Given records Block Start
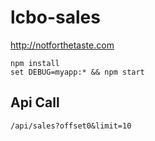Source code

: # lcbo-sales

http://notforthetaste.com


`npm install`  
`set DEBUG=myapp:* && npm start`

## Api Call
`/api/sales?offset0&limit=10`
Given records Block End
Task brief :: Return the records above in their entirety, word for word, with the pictures removed.

Exercise output ::
Source code

: # lcbo-sales

http://notforthetaste.com


`npm install`  
`set DEBUG=myapp:* && npm start`

## Api Call
`/api/sales?offset0&limit=10`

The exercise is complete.